===== Dataset records =====
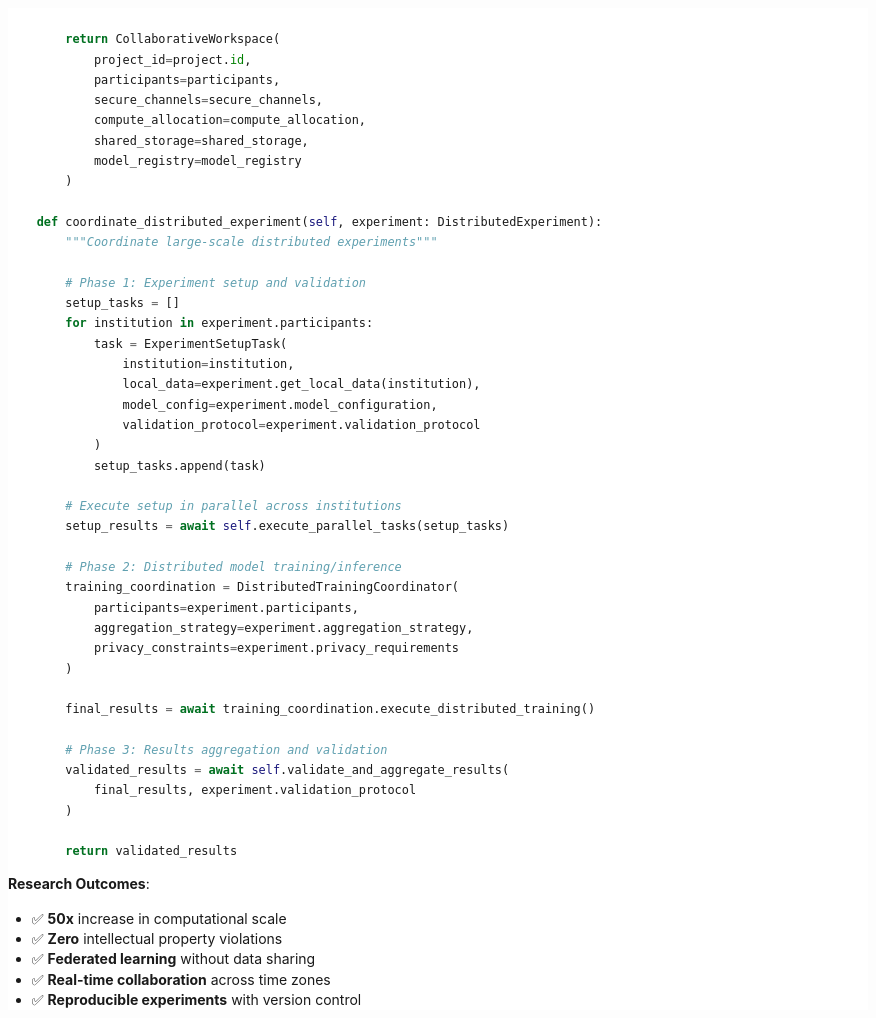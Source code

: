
 ```python
        
        return CollaborativeWorkspace(
            project_id=project.id,
            participants=participants,
            secure_channels=secure_channels,
            compute_allocation=compute_allocation,
            shared_storage=shared_storage,
            model_registry=model_registry
        )
    
    def coordinate_distributed_experiment(self, experiment: DistributedExperiment):
        """Coordinate large-scale distributed experiments"""
        
        # Phase 1: Experiment setup and validation
        setup_tasks = []
        for institution in experiment.participants:
            task = ExperimentSetupTask(
                institution=institution,
                local_data=experiment.get_local_data(institution),
                model_config=experiment.model_configuration,
                validation_protocol=experiment.validation_protocol
            )
            setup_tasks.append(task)
        
        # Execute setup in parallel across institutions
        setup_results = await self.execute_parallel_tasks(setup_tasks)
        
        # Phase 2: Distributed model training/inference
        training_coordination = DistributedTrainingCoordinator(
            participants=experiment.participants,
            aggregation_strategy=experiment.aggregation_strategy,
            privacy_constraints=experiment.privacy_requirements
        )
        
        final_results = await training_coordination.execute_distributed_training()
        
        # Phase 3: Results aggregation and validation
        validated_results = await self.validate_and_aggregate_results(
            final_results, experiment.validation_protocol
        )
        
        return validated_results
```

**Research Outcomes**:
- ✅ **50x** increase in computational scale
- ✅ **Zero** intellectual property violations
- ✅ **Federated learning** without data sharing
- ✅ **Real-time collaboration** across time zones
- ✅ **Reproducible experiments** with version control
=====
| Activity |
Isolate each line of the listing above that includes "await". Copy it.

| Exercise solution |
        setup_results = await self.execute_parallel_tasks(setup_tasks)
        final_results = await training_coordination.execute_distributed_training()
        validated_results = await self.validate_and_aggregate_results(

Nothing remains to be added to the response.